# Recovering data from old desktop drives



## MannDude (Sep 21, 2013)

I've had a few hard-drive failures in my life. However haven't spent much time trying to recover them, and never re-used the drive or re-formated them. I've still got them, in a box.

Whats the best tools available to attempt to recover the data? At home I have a Linux box with 5 hard-drive slots. I only have one working drive in the box, so I can fill up some of the slots with dead drives and attempt to recover them. Would be nice to recover data from my High School days, including old photography I've shot, as well as old projects, music and movies. I'm 25 now, recovering the data from a drive I had when I was 17 or 18 would be a nice little blast to the past.

Any advice?


----------



## D. Strout (Sep 21, 2013)

Just do it. Plug 'em in, see what you get. If it doesn't work, it's been my experience that no tool is likely to make it do so.


----------



## Francisco (Sep 21, 2013)

If the drives click you could always freezer them.

You can put them in an airtight setup (static bags that are extremely tight against the drive) and just leave it in there for a few hours. This makes it so the steel will shrink a tiny bit allowing the head to pass freely w/o issue.

I've had to do it for drives in the past with pretty positive results.

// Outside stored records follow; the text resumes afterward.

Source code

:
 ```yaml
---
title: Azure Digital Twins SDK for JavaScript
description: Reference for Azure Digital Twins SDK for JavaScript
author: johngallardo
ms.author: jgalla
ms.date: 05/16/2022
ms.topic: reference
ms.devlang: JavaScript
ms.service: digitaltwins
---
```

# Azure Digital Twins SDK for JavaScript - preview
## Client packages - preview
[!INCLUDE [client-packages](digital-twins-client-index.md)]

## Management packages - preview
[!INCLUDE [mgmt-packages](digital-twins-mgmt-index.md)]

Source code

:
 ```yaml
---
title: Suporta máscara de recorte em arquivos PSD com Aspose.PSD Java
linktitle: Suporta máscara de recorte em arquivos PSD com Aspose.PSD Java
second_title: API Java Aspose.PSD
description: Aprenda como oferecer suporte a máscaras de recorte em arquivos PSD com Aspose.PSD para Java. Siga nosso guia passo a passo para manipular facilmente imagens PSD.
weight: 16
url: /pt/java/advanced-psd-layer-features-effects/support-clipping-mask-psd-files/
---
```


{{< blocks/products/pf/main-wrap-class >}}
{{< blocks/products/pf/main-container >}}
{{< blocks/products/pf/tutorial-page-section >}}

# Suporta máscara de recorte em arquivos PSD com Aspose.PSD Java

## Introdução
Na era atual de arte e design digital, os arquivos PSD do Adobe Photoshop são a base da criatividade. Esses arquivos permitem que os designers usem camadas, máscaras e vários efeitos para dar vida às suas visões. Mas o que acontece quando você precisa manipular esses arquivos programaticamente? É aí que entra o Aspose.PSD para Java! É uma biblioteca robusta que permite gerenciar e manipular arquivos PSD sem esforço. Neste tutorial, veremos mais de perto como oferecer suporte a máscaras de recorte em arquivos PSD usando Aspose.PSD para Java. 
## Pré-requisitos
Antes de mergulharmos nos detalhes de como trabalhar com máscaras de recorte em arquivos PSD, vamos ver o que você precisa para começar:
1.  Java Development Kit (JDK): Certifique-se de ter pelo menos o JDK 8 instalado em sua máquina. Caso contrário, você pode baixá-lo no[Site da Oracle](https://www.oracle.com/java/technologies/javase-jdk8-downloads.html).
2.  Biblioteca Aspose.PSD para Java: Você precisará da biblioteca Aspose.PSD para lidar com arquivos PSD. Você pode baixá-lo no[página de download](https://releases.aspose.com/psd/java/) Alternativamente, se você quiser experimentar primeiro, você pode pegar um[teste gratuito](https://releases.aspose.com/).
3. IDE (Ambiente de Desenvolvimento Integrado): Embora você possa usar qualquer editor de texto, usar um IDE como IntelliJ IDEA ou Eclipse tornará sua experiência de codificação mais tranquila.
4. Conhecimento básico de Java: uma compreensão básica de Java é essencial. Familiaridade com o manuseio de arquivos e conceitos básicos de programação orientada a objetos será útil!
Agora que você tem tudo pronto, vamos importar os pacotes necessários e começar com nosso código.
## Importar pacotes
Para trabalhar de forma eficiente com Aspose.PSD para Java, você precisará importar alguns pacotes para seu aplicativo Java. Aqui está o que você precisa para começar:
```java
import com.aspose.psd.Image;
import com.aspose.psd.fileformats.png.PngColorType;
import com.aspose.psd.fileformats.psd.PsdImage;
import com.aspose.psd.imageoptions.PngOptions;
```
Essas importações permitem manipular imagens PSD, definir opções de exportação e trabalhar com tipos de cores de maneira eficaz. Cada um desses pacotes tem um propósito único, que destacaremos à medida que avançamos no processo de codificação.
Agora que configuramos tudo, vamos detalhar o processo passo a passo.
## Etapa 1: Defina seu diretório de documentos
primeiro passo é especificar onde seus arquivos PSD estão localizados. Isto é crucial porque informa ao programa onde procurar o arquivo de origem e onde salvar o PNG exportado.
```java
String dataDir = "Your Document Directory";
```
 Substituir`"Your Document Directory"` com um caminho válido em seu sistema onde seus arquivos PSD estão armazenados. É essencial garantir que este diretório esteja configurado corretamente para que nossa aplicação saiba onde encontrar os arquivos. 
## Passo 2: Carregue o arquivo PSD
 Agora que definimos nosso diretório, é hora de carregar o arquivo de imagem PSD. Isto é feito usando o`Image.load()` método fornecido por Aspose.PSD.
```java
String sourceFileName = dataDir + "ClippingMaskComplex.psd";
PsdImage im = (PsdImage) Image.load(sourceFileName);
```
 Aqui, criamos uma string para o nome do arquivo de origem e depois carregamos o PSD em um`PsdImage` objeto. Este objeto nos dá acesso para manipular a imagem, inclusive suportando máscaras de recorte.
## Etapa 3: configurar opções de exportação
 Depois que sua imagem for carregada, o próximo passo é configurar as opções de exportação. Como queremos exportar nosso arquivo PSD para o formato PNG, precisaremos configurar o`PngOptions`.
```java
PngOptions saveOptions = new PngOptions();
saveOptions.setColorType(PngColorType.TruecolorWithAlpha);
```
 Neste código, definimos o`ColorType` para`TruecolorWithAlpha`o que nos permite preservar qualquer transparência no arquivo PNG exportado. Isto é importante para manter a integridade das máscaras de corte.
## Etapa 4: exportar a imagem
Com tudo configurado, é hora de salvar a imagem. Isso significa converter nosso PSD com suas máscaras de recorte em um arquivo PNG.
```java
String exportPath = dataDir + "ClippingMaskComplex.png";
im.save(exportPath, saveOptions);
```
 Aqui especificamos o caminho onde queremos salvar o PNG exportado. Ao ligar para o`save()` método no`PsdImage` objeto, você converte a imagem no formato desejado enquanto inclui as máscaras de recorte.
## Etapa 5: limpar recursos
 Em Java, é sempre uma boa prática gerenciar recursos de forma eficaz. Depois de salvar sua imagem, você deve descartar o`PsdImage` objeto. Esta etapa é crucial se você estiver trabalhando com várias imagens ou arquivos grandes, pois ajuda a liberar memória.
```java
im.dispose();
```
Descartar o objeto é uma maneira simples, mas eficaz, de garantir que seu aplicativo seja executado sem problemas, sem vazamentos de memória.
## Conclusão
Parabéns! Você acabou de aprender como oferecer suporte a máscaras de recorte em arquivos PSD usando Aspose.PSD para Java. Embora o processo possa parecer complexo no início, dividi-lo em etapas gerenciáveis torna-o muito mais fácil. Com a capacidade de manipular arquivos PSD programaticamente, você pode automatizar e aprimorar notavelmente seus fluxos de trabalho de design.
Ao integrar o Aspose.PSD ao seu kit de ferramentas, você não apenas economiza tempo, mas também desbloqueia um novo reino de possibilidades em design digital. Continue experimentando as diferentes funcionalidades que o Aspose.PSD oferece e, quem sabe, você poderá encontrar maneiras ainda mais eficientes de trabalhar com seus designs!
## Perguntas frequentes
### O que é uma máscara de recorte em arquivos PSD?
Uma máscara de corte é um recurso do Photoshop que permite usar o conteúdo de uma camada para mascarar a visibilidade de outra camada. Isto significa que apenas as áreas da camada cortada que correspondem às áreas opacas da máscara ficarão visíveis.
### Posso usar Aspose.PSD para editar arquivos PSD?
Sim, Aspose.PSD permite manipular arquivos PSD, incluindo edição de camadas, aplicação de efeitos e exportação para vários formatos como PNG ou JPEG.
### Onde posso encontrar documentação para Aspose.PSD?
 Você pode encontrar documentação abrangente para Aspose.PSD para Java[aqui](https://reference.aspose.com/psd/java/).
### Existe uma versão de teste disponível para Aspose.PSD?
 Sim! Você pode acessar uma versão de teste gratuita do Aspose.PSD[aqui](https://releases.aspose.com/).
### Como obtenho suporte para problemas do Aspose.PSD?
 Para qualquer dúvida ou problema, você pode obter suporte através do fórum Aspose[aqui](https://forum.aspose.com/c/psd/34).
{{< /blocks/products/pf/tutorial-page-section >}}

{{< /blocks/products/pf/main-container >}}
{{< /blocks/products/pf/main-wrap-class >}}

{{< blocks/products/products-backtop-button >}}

Once you got the rust spinning you can use something like dd_rescue on linux to pull a full drive mirror. You could also just try pulling the data off in windows or what have you.

Francisco


----------



## xmob (Sep 21, 2013)

I can vouch for the freezer method.  I have successfully done this several times.


----------



## Sonwebhost (Sep 21, 2013)

That is right put that drive in the ice box then defrost it but give it a few days to dry out be just like new


----------



## 5n1p (Sep 21, 2013)

http://www.r-studio.com/ this never let me down when i had to recover disk data. I used it on windows but it runs on linux and mac also.


----------



## Enterprisevpssolutions (Sep 21, 2013)

Attempt clonezilla first to clone the drive to either a image that you can load in a virtual drive or to another drive before doing r-studio method as that is a little intensive on the drive platters and can cause the drive to fail further, the freezer method should only be used if you believe there is nothing else that will work including the first 2 options.


----------



## shawn_ky (Sep 21, 2013)

R Studio and freezer method. Used both and haven't lost data yet...


----------



## nunim (Sep 22, 2013)

Francisco said:


> If the drives click you could always freezer them.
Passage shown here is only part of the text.